* _What you should do_
When you reach the records below, output each one exactly.

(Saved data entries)
────────────────
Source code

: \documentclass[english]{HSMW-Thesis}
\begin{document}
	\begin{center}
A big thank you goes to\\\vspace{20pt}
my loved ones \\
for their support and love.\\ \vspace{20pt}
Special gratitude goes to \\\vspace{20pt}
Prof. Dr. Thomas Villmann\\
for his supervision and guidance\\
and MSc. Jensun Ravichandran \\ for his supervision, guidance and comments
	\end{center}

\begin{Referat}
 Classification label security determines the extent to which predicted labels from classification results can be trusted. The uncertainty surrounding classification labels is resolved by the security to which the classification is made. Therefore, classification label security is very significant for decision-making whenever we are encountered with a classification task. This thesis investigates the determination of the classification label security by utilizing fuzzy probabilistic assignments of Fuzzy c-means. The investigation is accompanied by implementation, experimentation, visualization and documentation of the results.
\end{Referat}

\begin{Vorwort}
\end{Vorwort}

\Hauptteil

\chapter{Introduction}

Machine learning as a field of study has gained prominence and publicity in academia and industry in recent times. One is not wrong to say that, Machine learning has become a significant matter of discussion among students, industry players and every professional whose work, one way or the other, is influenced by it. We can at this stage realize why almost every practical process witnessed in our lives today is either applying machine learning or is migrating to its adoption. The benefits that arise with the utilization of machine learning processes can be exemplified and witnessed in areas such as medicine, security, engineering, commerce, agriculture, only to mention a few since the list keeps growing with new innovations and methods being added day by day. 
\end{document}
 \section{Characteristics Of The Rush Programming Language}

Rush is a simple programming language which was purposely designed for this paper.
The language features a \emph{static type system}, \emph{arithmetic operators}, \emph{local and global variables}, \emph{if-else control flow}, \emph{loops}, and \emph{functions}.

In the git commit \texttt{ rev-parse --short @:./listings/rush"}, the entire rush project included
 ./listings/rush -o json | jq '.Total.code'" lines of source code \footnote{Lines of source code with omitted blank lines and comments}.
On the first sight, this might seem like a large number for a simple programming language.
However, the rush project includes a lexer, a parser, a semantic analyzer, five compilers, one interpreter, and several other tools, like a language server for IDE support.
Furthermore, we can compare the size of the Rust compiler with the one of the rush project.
────────────────
* _Exercise solution_
Source code

: \documentclass[english]{HSMW-Thesis}
\begin{document}
	\begin{center}
A big thank you goes to\\\vspace{20pt}
my loved ones \\
for their support and love.\\ \vspace{20pt}
Special gratitude goes to \\\vspace{20pt}
Prof. Dr. Thomas Villmann\\
for his supervision and guidance\\
and MSc. Jensun Ravichandran \\ for his supervision, guidance and comments
	\end{center}

\begin{Referat}
 Classification label security determines the extent to which predicted labels from classification results can be trusted. The uncertainty surrounding classification labels is resolved by the security to which the classification is made. Therefore, classification label security is very significant for decision-making whenever we are encountered with a classification task. This thesis investigates the determination of the classification label security by utilizing fuzzy probabilistic assignments of Fuzzy c-means. The investigation is accompanied by implementation, experimentation, visualization and documentation of the results.
\end{Referat}

\begin{Vorwort}
\end{Vorwort}

\Hauptteil

\chapter{Introduction}

Machine learning as a field of study has gained prominence and publicity in academia and industry in recent times. One is not wrong to say that, Machine learning has become a significant matter of discussion among students, industry players and every professional whose work, one way or the other, is influenced by it. We can at this stage realize why almost every practical process witnessed in our lives today is either applying machine learning or is migrating to its adoption. The benefits that arise with the utilization of machine learning processes can be exemplified and witnessed in areas such as medicine, security, engineering, commerce, agriculture, only to mention a few since the list keeps growing with new innovations and methods being added day by day. 
\end{document}
 \section{Characteristics Of The Rush Programming Language}

Rush is a simple programming language which was purposely designed for this paper.
The language features a \emph{static type system}, \emph{arithmetic operators}, \emph{local and global variables}, \emph{if-else control flow}, \emph{loops}, and \emph{functions}.

In the git commit \texttt{ rev-parse --short @:./listings/rush"}, the entire rush project included
 ./listings/rush -o json | jq '.Total.code'" lines of source code \footnote{Lines of source code with omitted blank lines and comments}.
On the first sight, this might seem like a large number for a simple programming language.
However, the rush project includes a lexer, a parser, a semantic analyzer, five compilers, one interpreter, and several other tools, like a language server for IDE support.
Furthermore, we can compare the size of the Rust compiler with the one of the rush project.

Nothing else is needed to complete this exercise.